(Exercise instructions):
Please copy out the entries below exactly, beginning with the line that contains "The climate hazards" and ending with the line that contains "need to compute", and include nothing outside that span.

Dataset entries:
=== Begin Enclosure ===
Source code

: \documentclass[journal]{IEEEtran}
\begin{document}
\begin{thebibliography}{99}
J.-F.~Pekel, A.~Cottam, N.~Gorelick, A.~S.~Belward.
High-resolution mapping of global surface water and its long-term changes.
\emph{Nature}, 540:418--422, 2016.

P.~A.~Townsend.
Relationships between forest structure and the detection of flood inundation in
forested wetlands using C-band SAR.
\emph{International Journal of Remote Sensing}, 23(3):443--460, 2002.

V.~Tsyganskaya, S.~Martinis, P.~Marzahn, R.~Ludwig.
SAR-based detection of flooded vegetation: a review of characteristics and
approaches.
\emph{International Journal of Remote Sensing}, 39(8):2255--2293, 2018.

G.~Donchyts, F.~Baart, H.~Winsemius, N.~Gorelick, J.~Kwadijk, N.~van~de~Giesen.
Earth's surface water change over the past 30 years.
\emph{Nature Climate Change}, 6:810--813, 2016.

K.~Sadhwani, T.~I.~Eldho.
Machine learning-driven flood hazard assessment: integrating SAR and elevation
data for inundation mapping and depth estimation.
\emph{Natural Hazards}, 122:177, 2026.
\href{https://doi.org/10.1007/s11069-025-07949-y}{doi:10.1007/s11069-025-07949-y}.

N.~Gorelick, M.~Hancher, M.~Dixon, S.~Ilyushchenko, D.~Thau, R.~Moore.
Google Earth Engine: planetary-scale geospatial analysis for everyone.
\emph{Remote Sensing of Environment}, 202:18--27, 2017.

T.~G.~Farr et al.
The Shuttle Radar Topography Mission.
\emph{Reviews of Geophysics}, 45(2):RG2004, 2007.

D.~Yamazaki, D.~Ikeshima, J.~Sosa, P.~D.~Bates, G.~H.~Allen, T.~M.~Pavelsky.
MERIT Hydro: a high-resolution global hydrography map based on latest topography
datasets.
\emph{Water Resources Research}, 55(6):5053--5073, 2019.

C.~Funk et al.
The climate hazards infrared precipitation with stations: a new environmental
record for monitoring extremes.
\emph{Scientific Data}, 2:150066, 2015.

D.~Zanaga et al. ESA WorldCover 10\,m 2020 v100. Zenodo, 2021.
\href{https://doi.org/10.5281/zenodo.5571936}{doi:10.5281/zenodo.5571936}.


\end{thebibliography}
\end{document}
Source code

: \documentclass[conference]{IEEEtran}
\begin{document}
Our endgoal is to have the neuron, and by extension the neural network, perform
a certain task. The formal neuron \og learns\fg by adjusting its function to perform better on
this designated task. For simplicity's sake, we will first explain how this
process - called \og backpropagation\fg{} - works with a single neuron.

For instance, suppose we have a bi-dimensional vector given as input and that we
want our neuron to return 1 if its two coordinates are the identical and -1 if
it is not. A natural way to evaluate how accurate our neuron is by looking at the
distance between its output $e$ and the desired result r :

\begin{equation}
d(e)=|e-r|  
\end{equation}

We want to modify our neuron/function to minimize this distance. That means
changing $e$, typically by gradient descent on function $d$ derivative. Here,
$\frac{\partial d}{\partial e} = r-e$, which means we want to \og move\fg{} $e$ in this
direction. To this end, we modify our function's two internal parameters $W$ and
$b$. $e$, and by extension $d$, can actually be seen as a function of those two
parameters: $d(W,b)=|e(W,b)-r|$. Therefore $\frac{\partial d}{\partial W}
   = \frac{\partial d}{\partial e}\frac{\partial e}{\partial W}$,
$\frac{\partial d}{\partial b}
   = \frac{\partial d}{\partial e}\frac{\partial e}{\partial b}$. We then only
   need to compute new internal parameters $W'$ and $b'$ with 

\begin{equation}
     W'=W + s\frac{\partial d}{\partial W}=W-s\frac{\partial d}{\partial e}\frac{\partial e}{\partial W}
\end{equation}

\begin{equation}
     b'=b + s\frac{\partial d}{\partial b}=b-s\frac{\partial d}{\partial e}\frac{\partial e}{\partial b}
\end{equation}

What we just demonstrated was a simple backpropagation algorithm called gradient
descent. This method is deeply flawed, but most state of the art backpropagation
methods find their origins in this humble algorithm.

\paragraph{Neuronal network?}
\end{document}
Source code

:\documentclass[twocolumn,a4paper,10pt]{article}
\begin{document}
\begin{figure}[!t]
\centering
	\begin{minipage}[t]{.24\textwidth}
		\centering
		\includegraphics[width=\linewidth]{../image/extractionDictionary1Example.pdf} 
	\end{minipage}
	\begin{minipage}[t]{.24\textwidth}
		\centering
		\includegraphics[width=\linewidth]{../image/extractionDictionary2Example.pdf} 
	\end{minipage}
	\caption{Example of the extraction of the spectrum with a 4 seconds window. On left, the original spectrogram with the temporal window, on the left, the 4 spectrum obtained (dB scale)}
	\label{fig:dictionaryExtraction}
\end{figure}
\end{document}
=== End Enclosure ===
(Problem solution):
The climate hazards infrared precipitation with stations: a new environmental
record for monitoring extremes.
\emph{Scientific Data}, 2:150066, 2015.

D.~Zanaga et al. ESA WorldCover 10\,m 2020 v100. Zenodo, 2021.
\href{https://doi.org/10.5281/zenodo.5571936}{doi:10.5281/zenodo.5571936}.


\end{thebibliography}
\end{document}
Source code

: \documentclass[conference]{IEEEtran}
\begin{document}
Our endgoal is to have the neuron, and by extension the neural network, perform
a certain task. The formal neuron \og learns\fg by adjusting its function to perform better on
this designated task. For simplicity's sake, we will first explain how this
process - called \og backpropagation\fg{} - works with a single neuron.

For instance, suppose we have a bi-dimensional vector given as input and that we
want our neuron to return 1 if its two coordinates are the identical and -1 if
it is not. A natural way to evaluate how accurate our neuron is by looking at the
distance between its output $e$ and the desired result r :

\begin{equation}
d(e)=|e-r|  
\end{equation}

We want to modify our neuron/function to minimize this distance. That means
changing $e$, typically by gradient descent on function $d$ derivative. Here,
$\frac{\partial d}{\partial e} = r-e$, which means we want to \og move\fg{} $e$ in this
direction. To this end, we modify our function's two internal parameters $W$ and
$b$. $e$, and by extension $d$, can actually be seen as a function of those two
parameters: $d(W,b)=|e(W,b)-r|$. Therefore $\frac{\partial d}{\partial W}
   = \frac{\partial d}{\partial e}\frac{\partial e}{\partial W}$,
$\frac{\partial d}{\partial b}
   = \frac{\partial d}{\partial e}\frac{\partial e}{\partial b}$. We then only
   need to compute new internal parameters $W'$ and $b'$ with 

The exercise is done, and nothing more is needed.